Entsprechend diesen alten Texten wurde die Gesellschaft in vier Varnas eingeteilt: BrahmanenKshatriyas, Vaishyas und Shudras. Viele Formen der Diskriminierung, die im heutigen Indien stattfinden, liegen im Varna-System begründet, und man geht allgemein davon aus, dass diese vier Varnas eine hierarchische Natur haben. Auch unsere gegenwärtige Sozialstruktur ist stark durch das Varna-System beeinflusst, dessen Zuordnungen grundsätzlich mit der Geburt verbunden sind.
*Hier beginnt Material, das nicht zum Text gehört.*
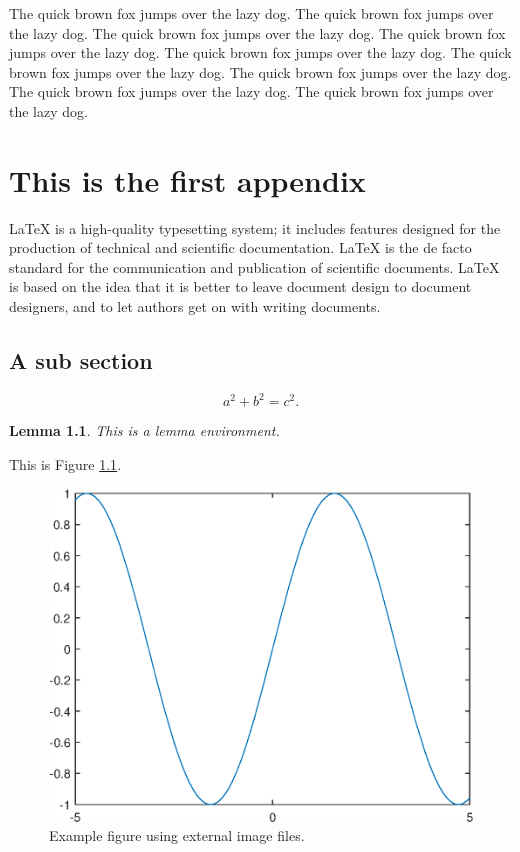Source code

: \documentclass[openany,twoside,12pt]{book}
\theoremstyle{plain}
\newtheorem{lemma}{Lemma}[chapter]
\numberwithin{equation}{chapter}
\numberwithin{figure}{chapter}
\numberwithin{table}{chapter}
\begin{document}
The quick brown fox jumps over the lazy dog. The quick brown fox jumps over the lazy dog. The quick brown fox jumps over the lazy dog. The quick brown fox jumps over the lazy dog. The quick brown fox jumps over the lazy dog. The quick brown fox jumps over the lazy dog. The quick brown fox jumps over the lazy dog. The quick brown fox jumps over the lazy dog. The quick brown fox jumps over the lazy dog.



\appendix

\chapter{This is the first appendix}

LaTeX is a high-quality typesetting system; it includes features designed
for the production of technical and scientific documentation.
LaTeX is the de facto standard for the communication and publication of scientific documents.
LaTeX is based on the idea that it is better to leave document design to
document designers, and to let authors get on with writing documents.

\section{A sub section}

\begin{equation}\label{eq:abc}
  a^2+b^2=c^2.
\end{equation}

\begin{lemma}
This is a lemma environment.
\end{lemma}

This is Figure \ref{fig:aa}.
\begin{figure}[htp!]
  \centering
  \includegraphics[width=0.48\linewidth]{image1}
  \caption{Example figure using external image files.}
  \label{fig:aa}
\end{figure}
\end{document}
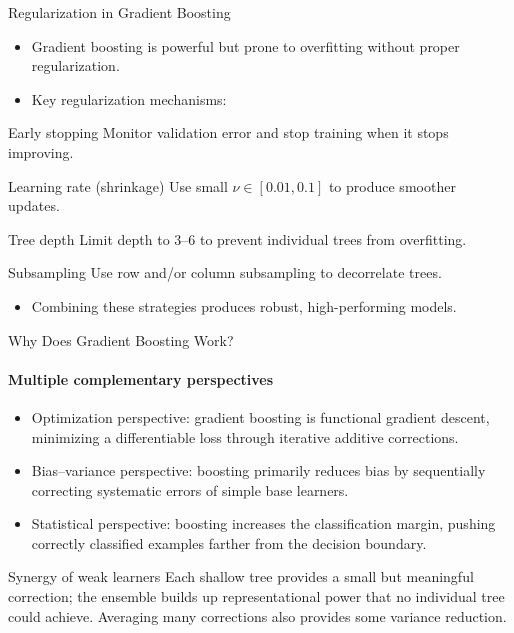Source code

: \begin{frame}{Regularization in Gradient Boosting}
  \begin{itemize}
    \item Gradient boosting is powerful but prone to overfitting without proper regularization.
    \item Key regularization mechanisms:
  \end{itemize}
  \begin{block}{Early stopping}
    Monitor validation error and stop training when it stops improving.
  \end{block}
  \begin{block}{Learning rate (shrinkage)}
    Use small $\nu \in [0.01, 0.1]$ to produce smoother updates.
  \end{block}
  \begin{block}{Tree depth}
    Limit depth to 3--6 to prevent individual trees from overfitting.
  \end{block}
  \begin{block}{Subsampling}
    Use row and/or column subsampling to decorrelate trees.
  \end{block}
  \begin{itemize}
    \item Combining these strategies produces robust, high-performing models.
  \end{itemize}
\end{frame}

\begin{frame}{Why Does Gradient Boosting Work?}
  \framesubtitle{Multiple complementary perspectives}
  \begin{itemize}
    \item \alert{Optimization perspective}: gradient boosting is functional gradient descent,
          minimizing a differentiable loss through iterative additive corrections.
    \item \alert{Bias--variance perspective}: boosting primarily reduces \alert{bias} by
          sequentially correcting systematic errors of simple base learners.
    \item \alert{Statistical perspective}: boosting increases the \alert{classification margin},
          pushing correctly classified examples farther from the decision boundary.
  \end{itemize}
  \begin{block}{Synergy of weak learners}
    Each shallow tree provides a small but meaningful correction; the ensemble builds up
    representational power that no individual tree could achieve. Averaging many corrections
    also provides some variance reduction.
  \end{block}
\end{frame}

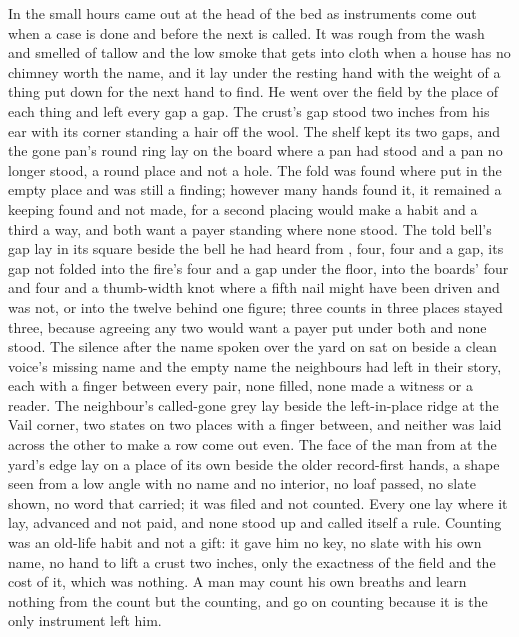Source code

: In the small hours  came out at the head of the bed as instruments come out when a case is done and before the next is called. It was rough from the wash and smelled of tallow and the low smoke that gets into cloth when a house has no chimney worth the name, and it lay under the resting hand with the weight of a thing put down for the next hand to find. He went over the field by the place of each thing and left every gap a gap. The crust's gap stood two inches from his ear with its corner standing a hair off the wool. The shelf kept its two gaps, and the gone pan's round ring lay on the board where a pan had stood and a pan no longer stood, a round place and not a hole. The fold was found where put in the empty place and was still a finding; however many hands found it, it remained a keeping found and not made, for a second placing would make a habit and a third a way, and both want a payer standing where none stood. The told bell's gap lay in its square beside the bell he had heard from , four, four and a gap, its gap not folded into the fire's four and a gap under the floor, into the boards' four and four and a thumb-width knot where a fifth nail might have been driven and was not, or into the twelve behind one figure; three counts in three places stayed three, because agreeing any two would want a payer put under both and none stood. The silence after the name spoken over the yard on  sat on  beside a clean voice's missing name and the empty name the neighbours had left in their story, each with a finger between every pair, none filled, none made a witness or a reader. The neighbour's called-gone grey lay beside the left-in-place ridge at the Vail corner, two states on two places with a finger between, and neither was laid across the other to make a row come out even. The face of the man from  at the yard's edge lay on a place of its own beside the older record-first hands, a shape seen from a low angle with no name and no interior, no loaf passed, no slate shown, no word that carried; it was filed and not counted. Every one lay where it lay, advanced and not paid, and none stood up and called itself a rule. Counting was an old-life habit and not a gift: it gave him no key, no slate with his own name, no hand to lift a crust two inches, only the exactness of the field and the cost of it, which was nothing. A man may count his own breaths and learn nothing from the count but the counting, and go on counting because it is the only instrument left him.

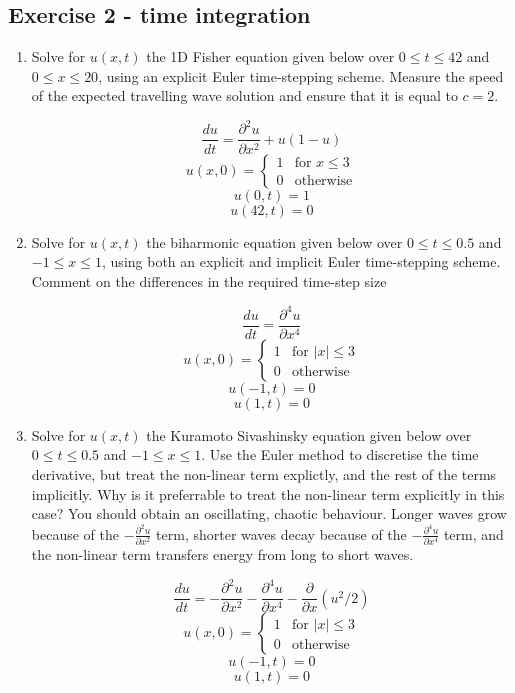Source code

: \documentclass[a4paper]{article}
\begin{document}
\subsection*{Exercise 2 - time integration}

\begin{enumerate}[label=\alph*.]
  \item Solve for $u(x, t)$ the 1D Fisher equation given below over $0 \le t \le 42$ and $0 \le x \le
  20$, using an explicit Euler time-stepping
  scheme. Measure the speed of the expected travelling wave solution and ensure that it
    is equal to $c=2$.

    $$ \frac{du}{dt} = \frac{\partial^2 u}{\partial x^2} + u (1-u)$$
    $$ u(x,0) = \begin{cases} 
                    1 & \text{for } x \le 3 \\ 
                    0 & \text{otherwise}
                \end{cases}
    $$
    $$u(0, t) = 1$$
    $$u(42, t) = 0$$


  \item Solve for $u(x,t)$ the biharmonic equation given below over $0 \le t \le 0.5$ and
    $-1 \le x \le 1$, using both an explicit and implicit Euler time-stepping scheme.
    Comment on the differences in the required time-step size

    $$\frac{du}{dt} = \frac{\partial^4 u}{\partial x^4}$$
    $$ u(x,0) = \begin{cases} 
                    1 & \text{for } |x| \le 3 \\ 
                    0 & \text{otherwise}
                \end{cases}
    $$
    $$u(-1, t) = 0$$
    $$u(1, t) = 0$$

  \item Solve for $u(x,t)$ the Kuramoto Sivashinsky equation given below over $0 \le t
    \le 0.5$ and $-1 \le x \le 1$. Use the Euler method to discretise the time derivative,
    but treat the non-linear term explictly, and the rest of the terms implicitly. Why is it
    preferrable to treat the non-linear term explicitly in this case? You should obtain
    an oscillating, chaotic behaviour. Longer waves grow because of the
    $-\frac{\partial^2 u}{\partial x^2}$ term, shorter waves decay because of the
    $-\frac{\partial^4 u}{\partial x^4}$ term, and the non-linear term transfers energy
    from long to short waves.

    $$\frac{du}{dt} = -\frac{\partial^2 u}{\partial x^2} - \frac{\partial^4 u}{\partial
    x^4} - \frac{\partial}{\partial x} (u^2/2)$$
    $$ u(x,0) = \begin{cases} 
                    1 & \text{for } |x| \le 3 \\ 
                    0 & \text{otherwise}
                \end{cases}
    $$
    $$u(-1, t) = 0$$
    $$u(1, t) = 0$$
\end{enumerate}

 
\end{document}
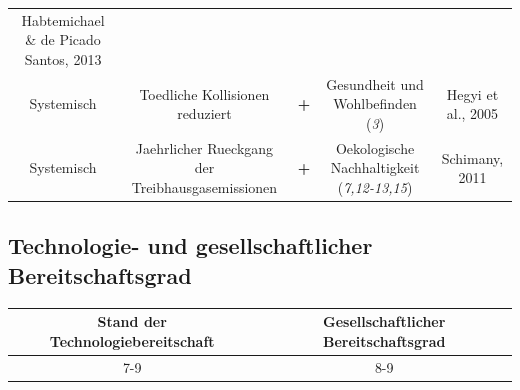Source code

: \documentclass[
]{book}
\begin{document}
\begin{longtable}[]{@{}ccccc@{}}
\begin{minipage}[t]{0.17\columnwidth}
Habtemichael \& de Picado Santos, 2013\strut
\end{minipage}\tabularnewline
\begin{minipage}[t]{0.17\columnwidth}\centering
Systemisch\strut
\end{minipage} & \begin{minipage}[t]{0.16\columnwidth}\centering
Toedliche Kollisionen reduziert\strut
\end{minipage} & \begin{minipage}[t]{0.17\columnwidth}\centering
\textbf{+}\strut
\end{minipage} & \begin{minipage}[t]{0.17\columnwidth}\centering
Gesundheit und Wohlbefinden (\emph{3})\strut
\end{minipage} & \begin{minipage}[t]{0.17\columnwidth}\centering
Hegyi et al., 2005\strut
\end{minipage}\tabularnewline
\begin{minipage}[t]{0.17\columnwidth}\centering
Systemisch\strut
\end{minipage} & \begin{minipage}[t]{0.16\columnwidth}\centering
Jaehrlicher Rueckgang der Treibhausgasemissionen\strut
\end{minipage} & \begin{minipage}[t]{0.17\columnwidth}\centering
\textbf{+}\strut
\end{minipage} & \begin{minipage}[t]{0.17\columnwidth}\centering
Oekologische Nachhaltigkeit (\emph{7,12-13,15})\strut
\end{minipage} & \begin{minipage}[t]{0.17\columnwidth}\centering
Schimany, 2011\strut
\end{minipage}\tabularnewline
\bottomrule
\end{longtable}

\hypertarget{technologie--und-gesellschaftlicher-bereitschaftsgrad-12}{%
\subsection*{Technologie- und gesellschaftlicher Bereitschaftsgrad}\label{technologie--und-gesellschaftlicher-bereitschaftsgrad-12}}

\begin{longtable}[]{@{}cc@{}}
\toprule
Stand der Technologiebereitschaft & Gesellschaftlicher Bereitschaftsgrad\tabularnewline
\midrule
\endhead
7-9 & 8-9\tabularnewline
\bottomrule
\end{longtable}
\end{document}
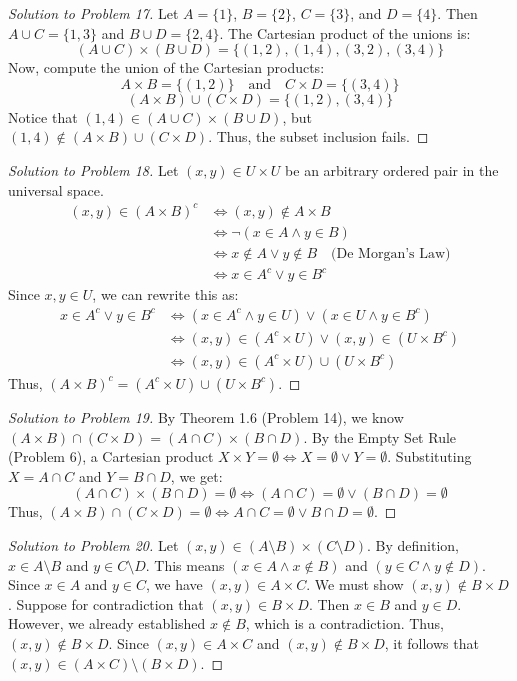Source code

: \documentclass[11pt]{article}
\begin{document}
\begin{proof}[Solution to Problem 17]
Let $A = \{1\}$, $B = \{2\}$, $C = \{3\}$, and $D = \{4\}$.
Then $A \cup C = \{1, 3\}$ and $B \cup D = \{2, 4\}$.
The Cartesian product of the unions is:
\[ (A \cup C) \times (B \cup D) = \{(1,2), (1,4), (3,2), (3,4)\} \]
Now, compute the union of the Cartesian products:
\[ A \times B = \{(1,2)\} \quad \text{and} \quad C \times D = \{(3,4)\} \]
\[ (A \times B) \cup (C \times D) = \{(1,2), (3,4)\} \]
Notice that $(1,4) \in (A \cup C) \times (B \cup D)$, but $(1,4) \notin (A \times B) \cup (C \times D)$. Thus, the subset inclusion fails.
\end{proof}

\begin{proof}[Solution to Problem 18]
Let $(x,y) \in U \times U$ be an arbitrary ordered pair in the universal space.
\begin{align*}
(x,y) \in (A \times B)^c &\iff (x,y) \notin A \times B \\
&\iff \neg(x \in A \land y \in B) \\
&\iff x \notin A \lor y \notin B \quad \text{(De Morgan's Law)} \\
&\iff x \in A^c \lor y \in B^c
\end{align*}
Since $x, y \in U$, we can rewrite this as:
\begin{align*}
x \in A^c \lor y \in B^c &\iff (x \in A^c \land y \in U) \lor (x \in U \land y \in B^c) \\
&\iff (x,y) \in (A^c \times U) \lor (x,y) \in (U \times B^c) \\
&\iff (x,y) \in (A^c \times U) \cup (U \times B^c)
\end{align*}
Thus, $(A \times B)^c = (A^c \times U) \cup (U \times B^c)$.
\end{proof}

\begin{proof}[Solution to Problem 19]
By Theorem 1.6 (Problem 14), we know $(A \times B) \cap (C \times D) = (A \cap C) \times (B \cap D)$.
By the Empty Set Rule (Problem 6), a Cartesian product $X \times Y = \emptyset \iff X = \emptyset \lor Y = \emptyset$.
Substituting $X = A \cap C$ and $Y = B \cap D$, we get:
\[ (A \cap C) \times (B \cap D) = \emptyset \iff (A \cap C) = \emptyset \lor (B \cap D) = \emptyset \]
Thus, $(A \times B) \cap (C \times D) = \emptyset \iff A \cap C = \emptyset \lor B \cap D = \emptyset$.
\end{proof}

\begin{proof}[Solution to Problem 20]
Let $(x,y) \in (A \setminus B) \times (C \setminus D)$. 
By definition, $x \in A \setminus B$ and $y \in C \setminus D$.
This means $(x \in A \land x \notin B)$ and $(y \in C \land y \notin D)$.
Since $x \in A$ and $y \in C$, we have $(x,y) \in A \times C$.
We must show $(x,y) \notin B \times D$. Suppose for contradiction that $(x,y) \in B \times D$. Then $x \in B$ and $y \in D$. However, we already established $x \notin B$, which is a contradiction. Thus, $(x,y) \notin B \times D$.
Since $(x,y) \in A \times C$ and $(x,y) \notin B \times D$, it follows that $(x,y) \in (A \times C) \setminus (B \times D)$.
\end{proof}
\end{document}
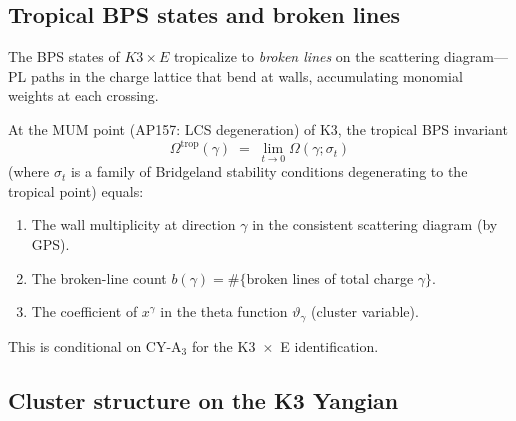 \subsection{Tropical BPS states and broken lines}
\label{subsec:tropical-bps}

The BPS states of $K3 \times E$ tropicalize to \emph{broken lines} on the scattering diagram---PL paths in the charge lattice that bend at walls, accumulating monomial weights at each crossing.

\begin{conjecture}
\label{conj:tropical-bps}
\ClaimStatusConjectured
At the MUM point \textup{(}AP157: LCS degeneration\textup{)} of K3, the tropical BPS invariant
\[
  \Omega^{\mathrm{trop}}(\gamma) \;=\; \lim_{t \to 0} \Omega(\gamma; \sigma_t)
\]
\textup{(}where $\sigma_t$ is a family of Bridgeland stability conditions degenerating to the tropical point\textup{)} equals:
\begin{enumerate}[label=\textup{(\roman*)}]
\item The wall multiplicity at direction $\gamma$ in the consistent scattering diagram \textup{(}by GPS\textup{)}.
\item The broken-line count $b(\gamma) = \#\{$broken lines of total charge $\gamma\}$.
\item The coefficient of $x^\gamma$ in the theta function $\vartheta_\gamma$ \textup{(}cluster variable\textup{)}.
\end{enumerate}
This is conditional on CY-A$_3$ for the K3~$\times$~E identification.
\end{conjecture}

\subsection{Cluster structure on the K3 Yangian}
\label{subsec:tropical-yangian-cluster}

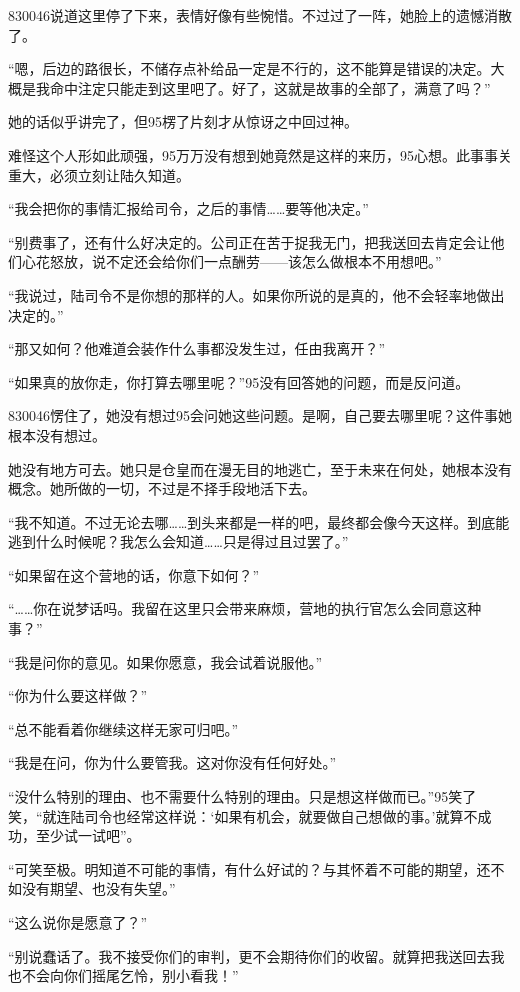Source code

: 830046说道这里停了下来，表情好像有些惋惜。不过过了一阵，她脸上的遗憾消散了。

“嗯，后边的路很长，不储存点补给品一定是不行的，这不能算是错误的决定。大概是我命中注定只能走到这里吧了。好了，这就是故事的全部了，满意了吗？”

她的话似乎讲完了，但95楞了片刻才从惊讶之中回过神。

难怪这个人形如此顽强，95万万没有想到她竟然是这样的来历，95心想。此事事关重大，必须立刻让陆久知道。

“我会把你的事情汇报给司令，之后的事情……要等他决定。”

“别费事了，还有什么好决定的。公司正在苦于捉我无门，把我送回去肯定会让他们心花怒放，说不定还会给你们一点酬劳——该怎么做根本不用想吧。”

“我说过，陆司令不是你想的那样的人。如果你所说的是真的，他不会轻率地做出决定的。”

“那又如何？他难道会装作什么事都没发生过，任由我离开？”

“如果真的放你走，你打算去哪里呢？”95没有回答她的问题，而是反问道。

830046愣住了，她没有想过95会问她这些问题。是啊，自己要去哪里呢？这件事她根本没有想过。

她没有地方可去。她只是仓皇而在漫无目的地逃亡，至于未来在何处，她根本没有概念。她所做的一切，不过是不择手段地活下去。

“我不知道。不过无论去哪……到头来都是一样的吧，最终都会像今天这样。到底能逃到什么时候呢？我怎么会知道……只是得过且过罢了。”

“如果留在这个营地的话，你意下如何？”

“……你在说梦话吗。我留在这里只会带来麻烦，营地的执行官怎么会同意这种事？”

“我是问你的意见。如果你愿意，我会试着说服他。”

“你为什么要这样做？”

“总不能看着你继续这样无家可归吧。”

“我是在问，你为什么要管我。这对你没有任何好处。”

“没什么特别的理由、也不需要什么特别的理由。只是想这样做而已。”95笑了笑，“就连陆司令也经常这样说：‘如果有机会，就要做自己想做的事。’就算不成功，至少试一试吧”。

“可笑至极。明知道不可能的事情，有什么好试的？与其怀着不可能的期望，还不如没有期望、也没有失望。”

“这么说你是愿意了？”

“别说蠢话了。我不接受你们的审判，更不会期待你们的收留。就算把我送回去我也不会向你们摇尾乞怜，别小看我！”

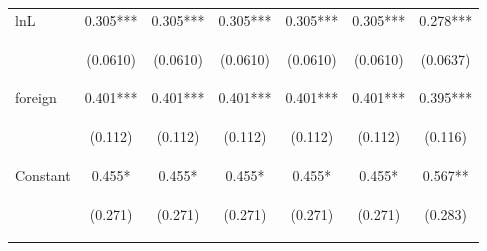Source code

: \begin{center}
\begin{tabular}{lcccccc}
lnL & 0.305*** & 0.305*** & 0.305*** & 0.305*** & 0.305*** & 0.278*** \\
\vspace{4pt} & \begin{footnotesize}(0.0610)\end{footnotesize} & \begin{footnotesize}(0.0610)\end{footnotesize} & \begin{footnotesize}(0.0610)\end{footnotesize} & \begin{footnotesize}(0.0610)\end{footnotesize} & \begin{footnotesize}(0.0610)\end{footnotesize} & \begin{footnotesize}(0.0637)\end{footnotesize} \\
foreign & 0.401*** & 0.401*** & 0.401*** & 0.401*** & 0.401*** & 0.395*** \\
\vspace{4pt} & \begin{footnotesize}(0.112)\end{footnotesize} & \begin{footnotesize}(0.112)\end{footnotesize} & \begin{footnotesize}(0.112)\end{footnotesize} & \begin{footnotesize}(0.112)\end{footnotesize} & \begin{footnotesize}(0.112)\end{footnotesize} & \begin{footnotesize}(0.116)\end{footnotesize} \\
Constant & 0.455* & 0.455* & 0.455* & 0.455* & 0.455* & 0.567** \\
 & \begin{footnotesize}(0.271)\end{footnotesize} & \begin{footnotesize}(0.271)\end{footnotesize} & \begin{footnotesize}(0.271)\end{footnotesize} & \begin{footnotesize}(0.271)\end{footnotesize} & \begin{footnotesize}(0.271)\end{footnotesize} & \begin{footnotesize}(0.283)\end{footnotesize} \\

\end{tabular}
\end{center}
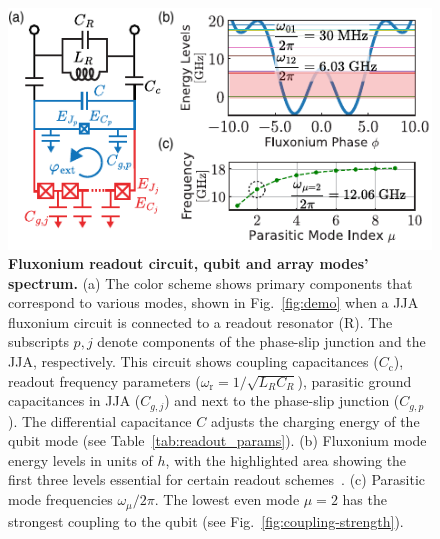 \documentclass[%
reprint,
superscriptaddress,
 amsmath,amssymb,
 aps,
 prx,
longbibliography,
floatfix,
]{revtex4-2}
\begin{document}
\begin{figure}[t]
\centering    
\includegraphics[width=\linewidth]{Figures/Meas_Circuit.pdf}
\caption{{\bf Fluxonium readout circuit, qubit and array modes' spectrum.} (a) The color scheme shows primary components that correspond to various modes, shown in Fig.~\ref{fig:demo} when a JJA fluxonium circuit is connected to a readout resonator (R). The subscripts $p,j$ denote components of the phase-slip junction and the JJA, respectively. This circuit shows coupling capacitances ($C_\textrm{c}$), readout frequency parameters ($\omega_\textrm{r}=1/\sqrt{L_{R}C_{R}}$), parasitic ground capacitances in JJA ($C_{g,j}$) and next to the phase-slip junction ($C_{g,p}$). The differential capacitance $C$ adjusts the charging energy of the qubit mode (see Table~\ref{tab:readout_params}). (b) Fluxonium mode energy levels in units of $h$, with the highlighted area showing the first three levels essential for certain readout schemes~\cite{zhang_universal_2021}. (c) Parasitic mode frequencies $\omega_\mu/2\pi$. The lowest even mode $\mu = 2$ has the strongest coupling to the qubit (see Fig.~\ref{fig:coupling-strength}). 
}
\label{fig:meas_circuit}
\end{figure}
\end{document}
Weiterhin wird das Varna-System im Sinne von Reinheit und Unreinheit verstanden.

Doch lässt sich dieses Verständnis mit den Veden und den vielen anderen antiken Texten eigentlich gar nicht begründen. Ich möchte hier daher ein alternatives Verständnis des Varna-Systems vorstellen, das von den antiken Texten ausgeht.

Entsprechend der Veden repräsentieren die vier Varnas – Brahmanen, Kshatriyas, Vaishyas and Shudras – den Mund, die Arme, die Schenkel und die Füße eines Pirat Purusha (Purusha bedeutet Mann), eines urtümlichen Purusha. Auf der Basis einer solchen metaphorischen Kategorisierung begann der Glaube zu wurzeln, dass die Brahmanen eine hohe und die Shudras eine niedere Stellung einnehmen.

Das verbreitete Missverständnis, dass die Shudras niedrig und unrein seien, entstammt der Fehlinterpretation dieser Deutung, dass die Shudras die Füße des Pirat Purusha repräsentieren. Selbst heute noch ist es den Shudras in bestimmten abgelegenen Dörfern nicht gestattet, das Haus eines Brahmanen zu betreten, weil sie als unrein gelten. Doch auch wenn solche Praktiken an manchen Orten Indiens noch immer üblich sind, sind sie keineswegs im gesamten heutigen Indien verbreitet.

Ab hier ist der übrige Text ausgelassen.